Hier leg ik u uit hoe een Moderne telefooncentrale werkt.

Een telefooncentrale is een installatie waarmee het mogelijk is telefoontoestellen zo te verbinden dat een gesprek mogelijk wordt. De telefooncentrale bevindt zich doorgaans op een centrale plek ten opzichte van de aangesloten toestellen. Telefooncentrales bestaan in verschillende groottes en functionaliteit: huistelefooncentrale, bedrijfscentrale, lokale centrale, transitcentrale, interconnectiecentrale. Centrales kunnen analoog of digitaal zijn, en gebruikmaken van koper-, glasvezel- en/of radioverbindingen.

Grote centrale met meer telefonistes
Grotere handbediende centrale

Bij grotere telefooncentrales (meer dan 15 000 abonnees) is dit systeem niet meer werkbaar. De panelen worden te groot en de telefonistes krijgen het te druk. Er zijn meer telefonistes nodig. Er zijn bijvoorbeeld twaalf telefonistes en 45 000 abonnees. Elke telefoniste heeft op haar paneel 15 000 klinken voor uitgaande gesprekken en 3750 klinken voor inkomende gesprekken. De afbeelding toont een derde deel van deze centrale (er zijn in werkelijkheid veel meer klinken dan de afbeelding toont) met de panelen van vier telefonistes. Elke abonnee is verbonden met de inkomende klink van 'zijn eigen' telefoniste (op een geel paneel onder) en met de uitgaande klink van vier telefonistes (op een wit paneel boven). Een telefoniste kan een verbinding tot stand brengen tussen een inkomende klink van haar eigen paneel en een uitgaande klink van haar eigen paneel of van het paneel van haar collega's links en rechts. Nu kan een telefoniste niet direct zien of een aansluiting bezet is, maar hiervoor is een eenvoudige oplossing: de telefoniste tikt even met de tip van de stop tegen de ring van een klink. Hoort ze dan een klikgeluid, dan weet ze dat de aansluiting bezet is.

Een dergelijke telefooncentrale hoeft niet volledig bemand te zijn. Op rustige tijden kan een telefoniste twee of meer panelen tegelijk bedienen.

De huidige telefooncentrales werken digitaal. Zo wordt data bij een ISDN-aansluiting digitaal aan de centrale aangeleverd. Bij een analoge of PSTN-aansluiting wordt het signaal in de centrale gedigitaliseerd, dat wil zeggen in bits omgezet.

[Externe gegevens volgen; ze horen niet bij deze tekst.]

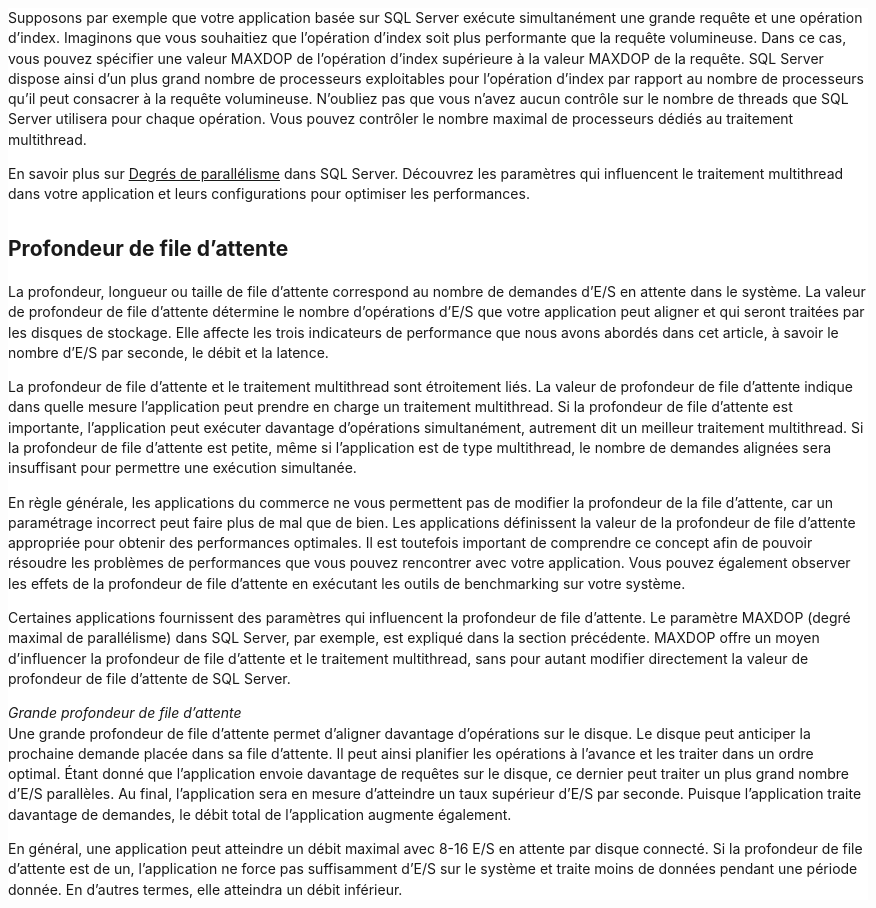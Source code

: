 Supposons par exemple que votre application basée sur SQL Server exécute simultanément une grande requête et une opération d’index. Imaginons que vous souhaitiez que l’opération d’index soit plus performante que la requête volumineuse. Dans ce cas, vous pouvez spécifier une valeur MAXDOP de l’opération d’index supérieure à la valeur MAXDOP de la requête. SQL Server dispose ainsi d’un plus grand nombre de processeurs exploitables pour l’opération d’index par rapport au nombre de processeurs qu’il peut consacrer à la requête volumineuse. N’oubliez pas que vous n’avez aucun contrôle sur le nombre de threads que SQL Server utilisera pour chaque opération. Vous pouvez contrôler le nombre maximal de processeurs dédiés au traitement multithread.

En savoir plus sur [Degrés de parallélisme](https://technet.microsoft.com/library/ms188611.aspx) dans SQL Server. Découvrez les paramètres qui influencent le traitement multithread dans votre application et leurs configurations pour optimiser les performances.

## <a name="queue-depth"></a>Profondeur de file d’attente
La profondeur, longueur ou taille de file d’attente correspond au nombre de demandes d’E/S en attente dans le système. La valeur de profondeur de file d’attente détermine le nombre d’opérations d’E/S que votre application peut aligner et qui seront traitées par les disques de stockage. Elle affecte les trois indicateurs de performance que nous avons abordés dans cet article, à savoir le nombre d’E/S par seconde, le débit et la latence.

La profondeur de file d’attente et le traitement multithread sont étroitement liés. La valeur de profondeur de file d’attente indique dans quelle mesure l’application peut prendre en charge un traitement multithread. Si la profondeur de file d’attente est importante, l’application peut exécuter davantage d’opérations simultanément, autrement dit un meilleur traitement multithread. Si la profondeur de file d’attente est petite, même si l’application est de type multithread, le nombre de demandes alignées sera insuffisant pour permettre une exécution simultanée.

En règle générale, les applications du commerce ne vous permettent pas de modifier la profondeur de la file d’attente, car un paramétrage incorrect peut faire plus de mal que de bien. Les applications définissent la valeur de la profondeur de file d’attente appropriée pour obtenir des performances optimales. Il est toutefois important de comprendre ce concept afin de pouvoir résoudre les problèmes de performances que vous pouvez rencontrer avec votre application. Vous pouvez également observer les effets de la profondeur de file d’attente en exécutant les outils de benchmarking sur votre système.

Certaines applications fournissent des paramètres qui influencent la profondeur de file d’attente. Le paramètre MAXDOP (degré maximal de parallélisme) dans SQL Server, par exemple, est expliqué dans la section précédente. MAXDOP offre un moyen d’influencer la profondeur de file d’attente et le traitement multithread, sans pour autant modifier directement la valeur de profondeur de file d’attente de SQL Server.

*Grande profondeur de file d’attente*  
Une grande profondeur de file d’attente permet d’aligner davantage d’opérations sur le disque. Le disque peut anticiper la prochaine demande placée dans sa file d’attente. Il peut ainsi planifier les opérations à l’avance et les traiter dans un ordre optimal. Étant donné que l’application envoie davantage de requêtes sur le disque, ce dernier peut traiter un plus grand nombre d’E/S parallèles. Au final, l’application sera en mesure d’atteindre un taux supérieur d’E/S par seconde. Puisque l’application traite davantage de demandes, le débit total de l’application augmente également.

En général, une application peut atteindre un débit maximal avec 8-16 E/S en attente par disque connecté. Si la profondeur de file d’attente est de un, l’application ne force pas suffisamment d’E/S sur le système et traite moins de données pendant une période donnée. En d’autres termes, elle atteindra un débit inférieur.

In beide gevallen is er sprake van een signaal met een bitsnelheid van 64 kbit/s. Het voordeel van een digitaal signaal is dat ruis en storing, zolang ze onder een bepaalde drempelwaarde blijven, geen merkbare gevolgen hebben.

Een PABX (Private Automatic Branche Exchange) is een bedrijfscentrale die het verkeer binnen een bedrijf afhandelt.

Om kabelcapaciteit te winnen, is de reikwijdte van een centrale beperkt. Men spreekt dan van lokale centrales. Deze zijn onderling verbonden via een transitcentrale. Tussen transitcentrales spreekt men niet van lijnen maar van trunks. Via die trunks kunnen mensen van lokale centrale x via transit 1 en transit 2 praten met mensen aangesloten op lokale centrale y.

Tenslotte kunnen transitcentrales ook nog verbonden zijn via een interconnectiecentrale. Deze interconnectiecentrales geven verbindingen tot een internationale centrale. In 2003 waren deze interconnectiecentrales ook de verbindingen tussen de netwerken van de verschillende nationale telecombedrijven.

Telecommunicatie en datacommunicatie krijgen steeds meer overlap. De werelden groeien naar elkaar toe. De nieuwste types telefooncentrales maken gebruik van datacommunicatienetwerken en de internetprotocollen (IP). Deze centrales worden VoIP-centrales (Voice over IP) genoemd.